A leading Orthodox outreach group has issued an urgent fund-raising plea to support a displaced rabbi whom it claims “no longer has a synagogue or a home to return to.”
Aish HaTorah, an Orthodox Jewish outreach group that is the American arm of an Israeli yeshiva, sent out a mass October 7 e-mail appeal on behalf of Rabbi Stuart Schiff, religious leader of Congregation Beth Israel in New Orleans. The city’s only non-Chabad Orthodox synagogue, Beth Israel was inundated with eight feet of water in the aftermath of Hurricane Katrina. It will have to be rebuilt.
“This year, help bring sweetness to a rabbi and his family displaced by Hurricane Katrina,” read the heading of the e-mail, which asserted that the Schiffs are a “disaster-stricken family” and that, five weeks after the hurricane, they are still “without many basic necessities.” The family, which had rented a house near the synagogue, lost all its possessions in the flood and since has decamped to temporary quarters in Memphis, Tenn.
Both the rabbi and his synagogue have an uncertain future. In an interview with the Forward, Schiff said he plans to return to New Orleans after Yom Kippur while his wife, Chana, stays in Memphis with their five children. The Schiff kids attend a day school there, free of tuition. But Eddie Gothard, past president of the synagogue, seemed unsure that Schiff, who has been Beth Israel’s rabbi for three years, ultimately would choose to resettle in New Orleans — particularly with both day schools there closed indefinitely.
“I think he is reluctant to move back to town with his family without having a Jewish school to educate them in,” Gothard told the Forward. “We are not positive whether he is going to return or seek other employment.”
Whether or not Schiff would choose to return to New Orleans, another measure of uncertainly comes from the synagogue’s own precarious financial position. According to Gothard, few members have returned to New Orleans.
The synagogue sent out new dues statements just a couple of days before the hurricane hit.

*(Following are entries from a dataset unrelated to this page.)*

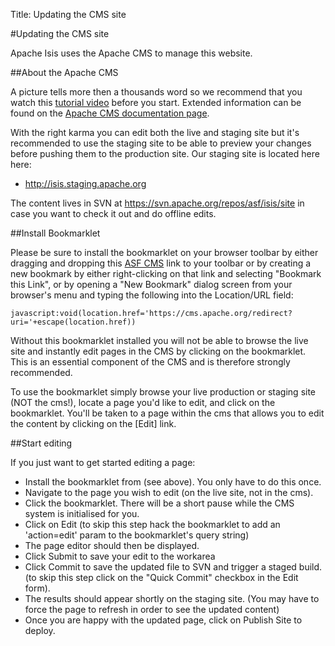Title: Updating the CMS site

#Updating the CMS site

Apache Isis uses the Apache CMS to manage this website.

##About the Apache CMS

A picture tells more then a thousands word so we recommend that you watch this [tutorial video](http://s.apache.org/cms-tutorial) before you start. Extended information can be found on the [Apache CMS documentation page](http://www.apache.org/dev/cms.html).

With the right karma you can edit both the live and staging site but it's recommended to use the staging site to be able to preview your changes before pushing them to the production site. Our staging site is located here here:

* <http://isis.staging.apache.org>

The content lives in SVN at <https://svn.apache.org/repos/asf/isis/site> in case you want to check it out and do offline edits.

##Install Bookmarklet

Please be sure to install the bookmarklet on your browser toolbar by either dragging and dropping this [ASF CMS][1] link to your toolbar or by creating a new bookmark by either right-clicking on that link and selecting "Bookmark this Link", or by opening a "New Bookmark" dialog screen from your browser's menu and typing the following into the Location/URL field:

    javascript:void(location.href='https://cms.apache.org/redirect?uri='+escape(location.href))

Without this bookmarklet installed you will not be able to browse the live site and instantly edit pages in the CMS by clicking on the bookmarklet. This is an essential component of the CMS and is therefore strongly recommended.

To use the bookmarklet simply browse your live production or staging site (NOT the cms!), locate a page you'd like to edit, and click on the bookmarklet. You'll be taken to a page within the cms that allows you to edit the content by clicking on the [Edit] link.

##Start editing

If you just want to get started editing a page:

* Install the bookmarklet from (see above). You only have to do this once.
* Navigate to the page you wish to edit (on the live site, not in the cms).
* Click the bookmarklet. There will be a short pause while the CMS system is initialised for you.
* Click on Edit (to skip this step hack the bookmarklet to add an 'action=edit' param to the bookmarklet's query string)
* The page editor should then be displayed.
* Click Submit to save your edit to the workarea
* Click Commit to save the updated file to SVN and trigger a staged build. (to skip this step click on the "Quick Commit" checkbox in the Edit form).
* The results should appear shortly on the staging site. (You may have to force the page to refresh in order to see the updated content)
* Once you are happy with the updated page, click on Publish Site to deploy.

[1]: javascript:void(location.href='https://cms.apache.org/redirect?uri='+escape(location.href))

As a result, the congregation is expecting no dues income for 2005-2006 and is currently waiting to resolve its insurance claims before deciding when and how to rebuild. Two secretaries, the only other employees besides Schiff, already have been laid off.
Still, Gothard said, one thing is for certain: Beth Israel will go on. Leaders of the synagogue met recently to begin mapping out the synagogue’s future and agreed unanimously that closing is not an option. Lay-led Yom Kippur services were expected to be held in a nearby Comfort Inn, and the first post-holidays priority is to find a temporary location for the synagogue’s daily prayer services.